For records that exceed the cap, the right move is not to skip the skill — it is to run a cheap pre-summarizer over the long fields and feed the summary into the expensive skill. Two cheap calls beat one truncated expensive call.

Cost-per-resolution: the only metric that matters

Tokens consumed is a vanity metric. Tokens consumed per closed-resolved incident with an accepted Now Assist suggestion is a useful metric. Build the indicator in Performance Analytics so leadership sees the same number every Monday:

Numerator:   SUM(u_now_assist_usage.u_total_tokens)
             WHERE skill = 'resolution_notes'
             AND created in [period]

Denominator: COUNT(incident)
             WHERE state = 6 (Resolved)
             AND u_assist_suggestion_accepted = true
             AND resolved in [period]

Plot it weekly. When the line trends up, something has degraded — usually the suggestion quality fell and agents stopped accepting, while the skill kept firing on every record. That is the early signal to retune the prompt or shrink the scope.

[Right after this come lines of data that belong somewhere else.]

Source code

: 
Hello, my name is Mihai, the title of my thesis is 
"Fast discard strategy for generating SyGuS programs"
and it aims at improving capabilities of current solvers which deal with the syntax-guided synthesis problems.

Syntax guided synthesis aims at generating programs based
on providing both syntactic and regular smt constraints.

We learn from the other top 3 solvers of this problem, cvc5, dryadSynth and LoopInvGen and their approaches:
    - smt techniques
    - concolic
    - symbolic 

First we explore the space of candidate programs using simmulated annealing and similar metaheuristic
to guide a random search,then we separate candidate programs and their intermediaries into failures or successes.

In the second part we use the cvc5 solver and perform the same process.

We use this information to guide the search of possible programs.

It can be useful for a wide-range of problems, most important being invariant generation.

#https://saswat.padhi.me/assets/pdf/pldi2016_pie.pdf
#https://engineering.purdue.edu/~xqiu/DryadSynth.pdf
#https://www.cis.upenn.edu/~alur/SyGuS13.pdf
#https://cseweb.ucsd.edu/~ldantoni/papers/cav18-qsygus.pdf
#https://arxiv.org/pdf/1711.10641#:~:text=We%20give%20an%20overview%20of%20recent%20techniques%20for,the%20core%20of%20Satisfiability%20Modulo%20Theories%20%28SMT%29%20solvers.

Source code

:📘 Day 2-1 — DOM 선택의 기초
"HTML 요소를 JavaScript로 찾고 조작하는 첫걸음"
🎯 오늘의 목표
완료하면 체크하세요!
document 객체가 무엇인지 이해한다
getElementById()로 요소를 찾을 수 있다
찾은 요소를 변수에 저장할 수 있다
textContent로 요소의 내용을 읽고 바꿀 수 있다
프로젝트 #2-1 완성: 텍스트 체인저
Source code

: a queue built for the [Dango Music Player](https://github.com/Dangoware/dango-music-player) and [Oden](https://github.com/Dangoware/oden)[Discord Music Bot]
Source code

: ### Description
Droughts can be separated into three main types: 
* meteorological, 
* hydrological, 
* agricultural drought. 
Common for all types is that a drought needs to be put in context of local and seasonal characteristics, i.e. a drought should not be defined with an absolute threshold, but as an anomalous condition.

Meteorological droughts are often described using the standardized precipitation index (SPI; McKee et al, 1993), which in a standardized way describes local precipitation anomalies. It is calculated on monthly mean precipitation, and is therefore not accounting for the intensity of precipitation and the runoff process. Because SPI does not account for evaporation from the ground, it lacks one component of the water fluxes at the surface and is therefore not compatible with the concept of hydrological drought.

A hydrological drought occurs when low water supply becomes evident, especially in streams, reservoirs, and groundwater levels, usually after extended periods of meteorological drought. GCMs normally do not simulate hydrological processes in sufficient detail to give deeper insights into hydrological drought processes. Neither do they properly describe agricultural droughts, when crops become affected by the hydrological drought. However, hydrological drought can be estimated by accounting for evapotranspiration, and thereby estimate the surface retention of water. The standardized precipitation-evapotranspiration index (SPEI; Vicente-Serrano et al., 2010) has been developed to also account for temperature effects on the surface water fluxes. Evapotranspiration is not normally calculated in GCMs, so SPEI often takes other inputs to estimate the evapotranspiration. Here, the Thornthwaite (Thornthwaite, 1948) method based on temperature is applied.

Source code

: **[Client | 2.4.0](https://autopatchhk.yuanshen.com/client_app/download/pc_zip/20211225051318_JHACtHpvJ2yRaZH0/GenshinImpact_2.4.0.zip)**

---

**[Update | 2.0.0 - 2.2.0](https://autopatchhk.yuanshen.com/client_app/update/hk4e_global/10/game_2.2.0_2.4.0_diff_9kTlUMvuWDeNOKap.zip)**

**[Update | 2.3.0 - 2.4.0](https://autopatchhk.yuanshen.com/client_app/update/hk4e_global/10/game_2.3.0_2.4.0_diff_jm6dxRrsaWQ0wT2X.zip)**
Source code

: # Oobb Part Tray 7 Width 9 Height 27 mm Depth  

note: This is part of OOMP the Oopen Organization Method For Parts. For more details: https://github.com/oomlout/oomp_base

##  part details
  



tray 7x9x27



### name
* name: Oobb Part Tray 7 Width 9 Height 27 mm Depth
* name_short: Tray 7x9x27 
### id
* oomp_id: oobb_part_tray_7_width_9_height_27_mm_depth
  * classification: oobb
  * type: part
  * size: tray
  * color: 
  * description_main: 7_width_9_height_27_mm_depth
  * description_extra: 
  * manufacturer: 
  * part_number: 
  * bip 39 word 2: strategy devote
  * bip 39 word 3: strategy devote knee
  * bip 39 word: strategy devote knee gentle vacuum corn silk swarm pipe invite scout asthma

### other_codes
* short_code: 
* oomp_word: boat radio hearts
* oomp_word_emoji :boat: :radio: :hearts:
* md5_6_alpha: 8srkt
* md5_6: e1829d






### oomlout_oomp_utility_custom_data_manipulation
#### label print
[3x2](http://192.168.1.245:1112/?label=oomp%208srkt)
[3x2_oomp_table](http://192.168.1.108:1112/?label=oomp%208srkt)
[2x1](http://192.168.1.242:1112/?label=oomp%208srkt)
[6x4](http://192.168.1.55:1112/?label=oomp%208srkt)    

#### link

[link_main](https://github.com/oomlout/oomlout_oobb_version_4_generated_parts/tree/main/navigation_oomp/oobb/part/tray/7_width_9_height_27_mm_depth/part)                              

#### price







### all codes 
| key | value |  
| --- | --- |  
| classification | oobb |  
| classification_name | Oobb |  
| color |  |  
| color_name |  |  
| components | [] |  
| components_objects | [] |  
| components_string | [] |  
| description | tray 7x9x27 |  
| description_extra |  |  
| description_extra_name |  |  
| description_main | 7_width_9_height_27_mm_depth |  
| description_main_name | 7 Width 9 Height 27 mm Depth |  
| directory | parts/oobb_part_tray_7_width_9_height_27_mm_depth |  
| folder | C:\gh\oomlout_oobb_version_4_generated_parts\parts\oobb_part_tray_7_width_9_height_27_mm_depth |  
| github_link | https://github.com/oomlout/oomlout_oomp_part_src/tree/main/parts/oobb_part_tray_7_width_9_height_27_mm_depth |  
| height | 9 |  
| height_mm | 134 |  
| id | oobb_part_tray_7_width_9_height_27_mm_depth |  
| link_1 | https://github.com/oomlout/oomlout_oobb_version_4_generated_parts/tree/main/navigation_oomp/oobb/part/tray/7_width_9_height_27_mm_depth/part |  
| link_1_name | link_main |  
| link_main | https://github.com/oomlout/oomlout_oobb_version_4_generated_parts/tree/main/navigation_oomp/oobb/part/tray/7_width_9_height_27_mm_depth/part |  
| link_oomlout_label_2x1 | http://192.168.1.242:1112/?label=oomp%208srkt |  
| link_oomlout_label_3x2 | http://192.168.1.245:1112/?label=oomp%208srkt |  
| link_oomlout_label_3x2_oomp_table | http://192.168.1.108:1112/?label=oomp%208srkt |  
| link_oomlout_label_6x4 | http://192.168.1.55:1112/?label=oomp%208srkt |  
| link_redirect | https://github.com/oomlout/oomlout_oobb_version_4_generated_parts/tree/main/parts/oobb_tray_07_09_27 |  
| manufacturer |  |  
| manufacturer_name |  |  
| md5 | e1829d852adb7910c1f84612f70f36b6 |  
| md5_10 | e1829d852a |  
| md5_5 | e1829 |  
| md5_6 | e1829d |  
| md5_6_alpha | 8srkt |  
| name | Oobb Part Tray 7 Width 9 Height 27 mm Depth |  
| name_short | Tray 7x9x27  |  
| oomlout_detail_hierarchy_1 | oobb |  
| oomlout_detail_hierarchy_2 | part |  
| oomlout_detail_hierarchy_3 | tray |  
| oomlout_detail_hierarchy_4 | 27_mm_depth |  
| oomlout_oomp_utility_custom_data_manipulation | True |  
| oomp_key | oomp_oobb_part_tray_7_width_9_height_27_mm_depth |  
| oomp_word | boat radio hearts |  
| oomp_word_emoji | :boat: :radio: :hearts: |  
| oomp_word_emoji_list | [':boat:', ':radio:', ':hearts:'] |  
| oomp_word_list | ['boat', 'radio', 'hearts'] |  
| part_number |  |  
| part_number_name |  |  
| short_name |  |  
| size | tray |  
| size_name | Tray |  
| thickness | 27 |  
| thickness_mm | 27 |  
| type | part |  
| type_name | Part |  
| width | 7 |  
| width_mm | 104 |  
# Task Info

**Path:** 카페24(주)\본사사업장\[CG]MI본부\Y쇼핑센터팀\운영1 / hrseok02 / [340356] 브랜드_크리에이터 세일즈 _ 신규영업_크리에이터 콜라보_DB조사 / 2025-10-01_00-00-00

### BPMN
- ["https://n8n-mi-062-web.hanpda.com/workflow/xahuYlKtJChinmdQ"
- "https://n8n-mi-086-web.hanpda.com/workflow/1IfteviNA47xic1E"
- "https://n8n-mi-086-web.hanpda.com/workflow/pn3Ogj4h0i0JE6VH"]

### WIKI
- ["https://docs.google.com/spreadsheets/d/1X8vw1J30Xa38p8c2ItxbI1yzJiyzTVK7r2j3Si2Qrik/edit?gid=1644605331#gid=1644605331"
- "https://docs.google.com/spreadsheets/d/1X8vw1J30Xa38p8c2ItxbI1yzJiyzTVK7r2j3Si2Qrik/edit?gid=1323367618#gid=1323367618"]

The kill switch nobody builds until they need it

One sys_property, one Business Rule, one bad afternoon avoided:

// System Property: now_assist.skill.kill_list (comma-separated skill names)
// Business Rule on the wrapper Script Include, before any LLM call:
var killList = gs.getProperty('now_assist.skill.kill_list', '').split(',');
if (killList.indexOf(skillName) !== -1) {
    gs.warn('NowAssist: ' + skillName + ' is in kill list');
    return null;
}

Whoever is on call should be able to disable a misbehaving skill in under thirty seconds without an update set or a code change. If the kill switch requires a deploy, it is not a kill switch.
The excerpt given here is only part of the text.